Top Abstract Introduction Insulin and its effect... The hyperinsulinemic euglycemic... Methods based on the... HOMA (12) QUICKI Additional consideration:... The hyperinsulinemic euglycemic... Additional consideration:... Discussion References

 
IT IS THE contention of this short review that most methods for measuring insulin sensitivity yield values that are correlated not just because they are addressing the same question, but also because they are based on metabolic models that share certain structural features. The review was prompted by the recent article by Katz et al. (1), entitled "Quantitative Insulin-sensitivity Check Index (QUICKI): a simple and accurate method for assessing insulin sensitivity in humans." which exemplifies one approach to the assessment of insulin sensitivity. It is based on the steady-state (or quasi-steady-state) glucose and insulin concentrations that are achieved after an overnight fast. It defines insulin sensitivity as proportional to the inverse of the log of the product of fasting insulin and glucose concentrations. It demonstrates good correlation with the "gold standard" method, or the hyperinsulinemic euglycemic clamp. In this regard, it seems to compare favorably with the minimal model approach. It is, therefore, added to the list of approaches that are used to gain some insight on sensitivity and resistance to insulin. With the ever-increasing armamentarium of methods for the measurement of insulin sensitivity/resistance, the choice may seem bewildering. It does not have to be. It depends much more on the problem in hand, its goals, and the experimental limitations. These issues and an understanding of what is being determined using the different methodologies are the most important criteria in the decision process. It may be useful, therefore, in the context of this review to try to step back and, at least semiquantitatively, explore the evolution and conceptual underpinnings of some of the different methods.

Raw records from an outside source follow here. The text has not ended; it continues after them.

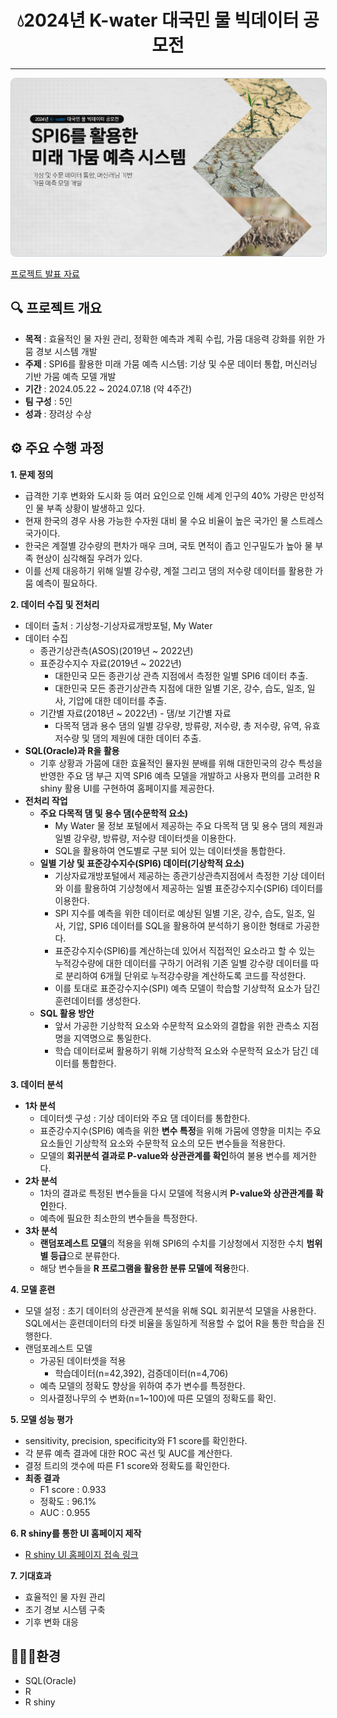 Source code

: <h1 style="text-align: center;">💧2024년 K-water 대국민 물 빅데이터 공모전</h1>
<hr>
<p style="text-align: center;">
    <a href="https://github.com/donghyun0518/K-water-bigdata/blob/main/%EB%B0%9C%ED%91%9C%20%ED%94%BC%ED%94%BC%ED%8B%B0%20v1.0_%EC%B5%9C%EC%A2%85%EB%B3%B8.pdf" target="_blank">
        <img src="https://github.com/donghyun0518/K-water-bigdata/blob/main/%EC%88%98%EC%9E%90%EC%9B%90%ED%91%9C%EC%A7%80.png" alt="Project Cover" style="width: 1000px; border: 1px solid #c9d1d9; border-radius: 8px;">
    </a>
</p>

[프로젝트 발표 자료](https://github.com/donghyun0518/K-water-bigdata/blob/main/%EB%B0%9C%ED%91%9C%20%ED%94%BC%ED%94%BC%ED%8B%B0%20v1.0_%EC%B5%9C%EC%A2%85%EB%B3%B8.pdf)

## 🔍 프로젝트 개요
- **목적** : 효율적인 물 자원 관리, 정확한 예측과 계획 수립, 가뭄 대응력 강화를 위한 가뭄 경보 시스템 개발
- **주제** : SPI6를 활용한 미래 가뭄 예측 시스템: 기상 및 수문 데이터 통합, 머신러닝 기반 가뭄 예측 모델 개발
- **기간** : 2024.05.22 ~ 2024.07.18 (약 4주간)
- **팀 구성** : 5인
- **성과** : 장려상 수상

## ⚙️ 주요 수행 과정
**1. **문제 정의****
   - 급격한 기후 변화와 도시화 등 여러 요인으로 인해 세계 인구의 40% 가량은 만성적인 물 부족 상황이 발생하고 있다.
   - 현재 한국의 경우 사용 가능한 수자원 대비 물 수요 비율이 높은 국가인 물 스트레스 국가이다.
   - 한국은 계절별 강수량의 편차가 매우 크며, 국토 면적이 좁고 인구밀도가 높아 물 부족 현상이 심각해질 우려가 있다.
   - 이를 선제 대응하기 위해 일별 강수량, 계절 그리고 댐의 저수량 데이터를 활용한 가뭄 예측이 필요하다.

**2. **데이터 수집 및 전처리****
   - 데이터 출처 : 기상청-기상자료개방포털, My Water
   - 데이터 수집
     - 종관기상관측(ASOS)(2019년 ~ 2022년)
     - 표준강수지수 자료(2019년 ~ 2022년)
       - 대한민국 모든 종관기상 관측 지점에서 측정한 일별 SPI6 데이터 추출.
       - 대한민국 모든 종관기상관측 지점에 대한 일별 기온, 강수, 습도, 일조, 일사, 기압에 대한 데이터를 추출.
     - 기간별 자료(2018년 ~ 2022년) - 댐/보 기간별 자료
       - 다목적 댐과 용수 댐의 일별 강우량, 방류량, 저수량, 총 저수량, 유역, 유효 저수량 및 댐의 제원에 대한 데이터 추출.
   - **SQL(Oracle)과 R을 활용**
     - 기후 상황과 가뭄에 대한 효율적인 뮬자원 분배를 위해 대한민국의 강수 특성을 반영한 주요 댐 부근 지역 SPI6 예측 모델을 개발하고 사용자 편의를 고려한 R shiny 활용 UI를 구현하여 홈페이지를 제공한다.<br>
   - **전처리 작업**
     - **주요 다목적 댐 및 용수 댐(수문학적 요소)**
       - My Water 물 정보 포털에서 제공하는 주요 다목적 댐 및 용수 댐의 제원과 일별 강우량, 방류량, 저수량 데이터셋을 이용한다.
       - SQL을 활용하여 연도별로 구분 되어 있는 데이터셋을 통합한다.
     - **일별 기상 및 표준강수지수(SPI6) 데이터(기상학적 요소)**
       - 기상자료개방포털에서 제공하는 종관기상관측지점에서 측정한 기상 데이터와 이를 활용하여 기상청에서 제공하는 일별 표준강수지수(SPI6) 데이터를 이용한다.
       - SPI 지수를 예측을 위한 데이터로 예상된 일별 기온, 강수, 습도, 일조, 일사, 기압, SPI6 데이터를 SQL을 활용하여 분석하기 용이한 형태로 가공한다.
       - 표준강수지수(SPI6)를 계산하는데 있어서 직접적인 요소라고 할 수 있는 누적강수량에 대한 데이터를 구하기 어려워 기존 일별 강수량 데이터를 따로 분리하여 6개월 단위로 누적강수량을 계산하도록 코드를 작성한다.
       - 이를 토대로 표준강수지수(SPI) 예측 모델이 학습할 기상학적 요소가 담긴 훈련데이터를 생성한다.
     - **SQL 활용 방안**
       - 앞서 가공한 기상학적 요소와 수문학적 요소와의 결합을 위한 관측소 지점명을 지역명으로 통일한다.
       - 학습 데이터로써 활용하기 위해 기상학적 요소와 수문학적 요소가 담긴 데이터를 통합한다.

**3. **데이터 분석****
   - **1차 분석**
     - 데이터셋 구성 : 기상 데이터와 주요 댐 데이터를 통합한다.
     - 표준강수지수(SPI6) 예측을 위한 **변수 특정**을 위해 가뭄에 영향을 미치는 주요 요소들인 기상학적 요소와 수문학적 요소의 모든 변수들을 적용한다.
     - 모델의 **회귀분석 결과로 P-value와 상관관계를 확인**하여 불용 변수를 제거한다.
   - **2차 분석**
     - 1차의 결과로 특정된 변수들을 다시 모델에 적용시켜 **P-value와 상관관계를 확인**한다.
     - 예측에 필요한 최소한의 변수들을 특정한다.
   - **3차 분석**
     - **랜덤포레스트 모델**의 적용을 위해 SPI6의 수치를 기상청에서 지정한 수치 **범위별 등급**으로 분류한다.
     - 해당 변수들을 **R 프로그램을 활용한 분류 모델에 적용**한다.

**4. **모델 훈련****
   - 모델 설정 : 초기 데이터의 상관관계 분석을 위해 SQL 회귀분석 모델을 사용한다. SQL에서는 훈련데이터의 타겟 비율을 동일하게 적용할 수 없어 R을 통한 학습을 진행한다.
   - 랜덤포레스트 모델
     - 가공된 데이터셋을 적용
       - 학습데이터(n=42,392), 검증데이터(n=4,706)
     - 예측 모델의 정확도 향상을 위하여 추가 변수를 특정한다.
     - 의사결정나무의 수 변화(n=1~100)에 따른 모델의 정확도를 확인.
    
**5. 모델 성능 평가**
   - sensitivity, precision, specificity와 F1 score를 확인한다.
   - 각 분류 예측 결과에 대한 ROC 곡선 및 AUC를 계산한다.
   - 결정 트리의 갯수에 따른 F1 score와 정확도를 확인한다.
   - **최종 결과**
     - F1 score : 0.933
     - 정확도 : 96.1%
     - AUC : 0.955

**6. **R shiny를 통한 UI 홈페이지 제작****
   - [R shiny UI 홈페이지 접속 링크](https://spi-predictor.shinyapps.io/spi100/)

**7. 기대효과**
   - 효율적인 물 자원 관리
   - 조기 경보 시스템 구축
   - 기후 변화 대응

## 🧑🏻‍💻환경
- SQL(Oracle)
- R
- R shiny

Glucose tolerance is an expression of the efficiency with which homeostatic mechanisms restore glycemia to basal levels after a perturbation. Clinically, the most common assessment is following an oral glucose load, a surrogate for a more physiological meal. The homeostatic response includes an increase in the insulin levels and, therefore, also the insulin-dependent processes that lower glycemia. Theoretically, the oral glucose tolerance test should yield an estimate of insulin sensitivity, if insulin concentrations are measured. Indeed, a number of formulae have been developed both in the past (e.g. Ref. 2) as well as more recently (e.g. Refs. 3, 4, 5). After oral glucose or meals, the increments in insulin do not depend entirely on glucose, but also on such factors as gut hormones and neural stimulation, the insulin response deviates from the purely glucose-dependent pattern. Glucose concentrations also change in a manner that is partly dependent on insulin, but also partly on gastric emptying and absorption. In general, therefore, attempts have been made to isolate the glucose-insulin relationship, as much as possible, from other factors.

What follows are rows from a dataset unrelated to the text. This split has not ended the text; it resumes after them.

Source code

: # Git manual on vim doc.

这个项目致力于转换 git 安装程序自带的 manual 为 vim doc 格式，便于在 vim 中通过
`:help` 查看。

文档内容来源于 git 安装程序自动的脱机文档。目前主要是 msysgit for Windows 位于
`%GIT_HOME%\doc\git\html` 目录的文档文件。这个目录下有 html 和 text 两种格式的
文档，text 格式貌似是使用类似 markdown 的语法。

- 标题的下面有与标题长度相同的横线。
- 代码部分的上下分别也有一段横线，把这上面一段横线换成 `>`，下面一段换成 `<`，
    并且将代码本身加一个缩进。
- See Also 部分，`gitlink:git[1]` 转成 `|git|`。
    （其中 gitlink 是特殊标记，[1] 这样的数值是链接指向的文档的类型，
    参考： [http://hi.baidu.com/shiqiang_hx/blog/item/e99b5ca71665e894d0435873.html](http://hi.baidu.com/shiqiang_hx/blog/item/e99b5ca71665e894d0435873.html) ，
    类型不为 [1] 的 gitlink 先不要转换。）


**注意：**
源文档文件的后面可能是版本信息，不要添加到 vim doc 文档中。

In the broadest sense, there seems to be two approaches to the measurement of insulin sensitivity: the dynamic intervention (glucose, insulin, and tolbutamide injection or infusion) and the steady-state (usually fasting) assessment. Needless to say, the steady-state situation (when it truly exists) is the culmination of the evolution of processes that bring the glucose system back to a set point, more or less quickly, after a perturbation. The two situations are, therefore, related. One can also characterize the approaches by whether they are "open loop" or "closed loop," that is, whether they evaluate the action of insulin (often exogenous) on a specific parameter, or invoke a more self-contained metabolic model that incorporates a description of the feedback relationships between insulin and glucose. In the first category, we include: the hyperinsulinemic glucose clamp (6), the iv glucose tolerance test (IVGTT; Refs. 7 and 8) approaches, and the insulin tolerance (9) or suppression tests (10). In the second category we have continuous infusion of glucose with model assessment (11), homeostasis model assessment (HOMA; Ref. 12), and now QUICKI (1). It may be of note that the first category also includes dynamic interventions, and the second, perhaps because the closed loop formulation is better equipped to describe the evolution of processes to a steady-state, is often based on fasting measurements.

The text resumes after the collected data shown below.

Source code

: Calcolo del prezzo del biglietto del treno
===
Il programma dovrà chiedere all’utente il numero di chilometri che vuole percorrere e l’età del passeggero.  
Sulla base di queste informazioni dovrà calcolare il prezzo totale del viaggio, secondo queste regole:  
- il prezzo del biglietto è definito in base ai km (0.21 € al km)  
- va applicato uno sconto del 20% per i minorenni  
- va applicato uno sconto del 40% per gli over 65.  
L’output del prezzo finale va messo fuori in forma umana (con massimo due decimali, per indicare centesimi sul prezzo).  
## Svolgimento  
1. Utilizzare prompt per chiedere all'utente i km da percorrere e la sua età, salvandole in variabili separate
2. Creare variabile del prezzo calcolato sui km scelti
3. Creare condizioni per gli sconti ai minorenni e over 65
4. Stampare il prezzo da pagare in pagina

The correlations between measures of insulin sensitivity (S_I) by apparently disparate methods have often been shown to be quite good. As already stated, a reasonable hypothesis might be that this arises, at least partly, from the fact that the methods are built on a common description of the glucose-insulin system. Without elaborating the complete mathematical solutions, we shall attempt to show the basis for this conclusion. Although it likely applies to most of the methods currently in use, we shall focus primarily on the methods discussed in (1).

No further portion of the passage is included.